Task prompt:
Copy out each line of the material below that holds the string "give".

Supplied records:
◇ ◇ ◇ ◇

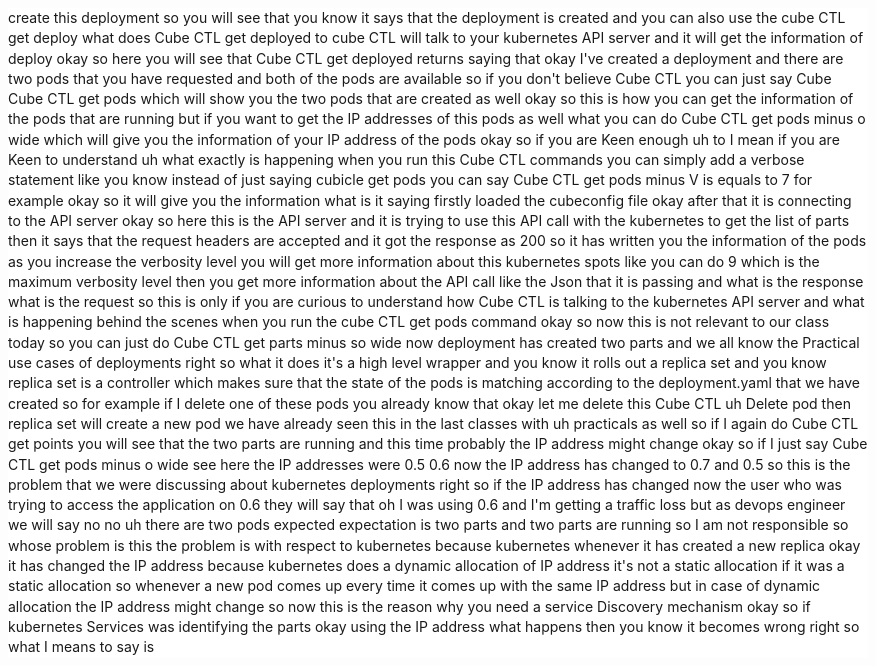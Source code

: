 create this deployment so you will see that you know it says that the deployment is created and you can also
use the cube CTL get deploy what does Cube CTL get deployed to cube CTL will
talk to your kubernetes API server and it will get the information of deploy okay so here you will see that Cube CTL
get deployed returns saying that okay I've created a deployment and there are two pods that you have requested and
both of the pods are available so if you don't believe Cube CTL you can just say Cube Cube CTL get pods which will show
you the two pods that are created as well okay so this is how you can get the information of the pods that are running
but if you want to get the IP addresses of this pods as well what you can do Cube CTL get pods
minus o wide which will give you the information of your IP address of the pods okay so if you are Keen enough uh
to I mean if you are Keen to understand uh what exactly is happening when you run this Cube CTL commands you can
simply add a verbose statement like you know instead of just saying cubicle get pods you can say Cube CTL get pods minus
V is equals to 7 for example okay so it will give you the information what is it
saying firstly loaded the cubeconfig file okay after that it is connecting to
the API server okay so here this is the API server and it is trying to use this
API call with the kubernetes to get the list of parts then it says that the request headers are accepted and it got
the response as 200 so it has written you the information of the pods as you increase the verbosity level you will
get more information about this kubernetes spots like you can do 9 which is the maximum verbosity level then you
get more information about the API call like the Json that it is passing and
what is the response what is the request so this is only if you are curious to understand how Cube CTL is talking to
the kubernetes API server and what is happening behind the scenes when you run the cube CTL get pods command okay so
now this is not relevant to our class today so you can just do Cube CTL get parts minus so wide now deployment has
created two parts and we all know the Practical use cases of deployments right so what it does it's a high level
wrapper and you know it rolls out a replica set and you know replica set is
a controller which makes sure that the state of the pods is matching according to the deployment.yaml that we have
created so for example if I delete one of these pods you already know that okay let me delete this Cube CTL uh Delete
pod then replica set will create a new pod we have already seen this in the last classes with uh practicals as well
so if I again do Cube CTL get points you will see that the two parts are running and this time probably the IP address
might change okay so if I just say Cube CTL get pods minus o wide
see here the IP addresses were 0.5 0.6 now the IP address has changed to 0.7
and 0.5 so this is the problem that we were discussing about kubernetes deployments right so if the IP address
has changed now the user who was trying to access the application on 0.6 they will say that oh I was using 0.6 and I'm
getting a traffic loss but as devops engineer we will say no no uh there are two pods expected expectation is two
parts and two parts are running so I am not responsible so whose problem is this the problem is with respect to
kubernetes because kubernetes whenever it has created a new replica okay it has
changed the IP address because kubernetes does a dynamic allocation of IP address it's not a static allocation
if it was a static allocation so whenever a new pod comes up every time it comes up with the same IP address but
in case of dynamic allocation the IP address might change so now this is the reason why you need a service Discovery
mechanism okay so if kubernetes Services was identifying the parts okay using the
IP address what happens then you know it becomes wrong right so what I means to say is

◇ ◇ ◇ ◇

Solved exercise:
minus o wide which will give you the information of your IP address of the pods okay so if you are Keen enough uh
V is equals to 7 for example okay so it will give you the information what is it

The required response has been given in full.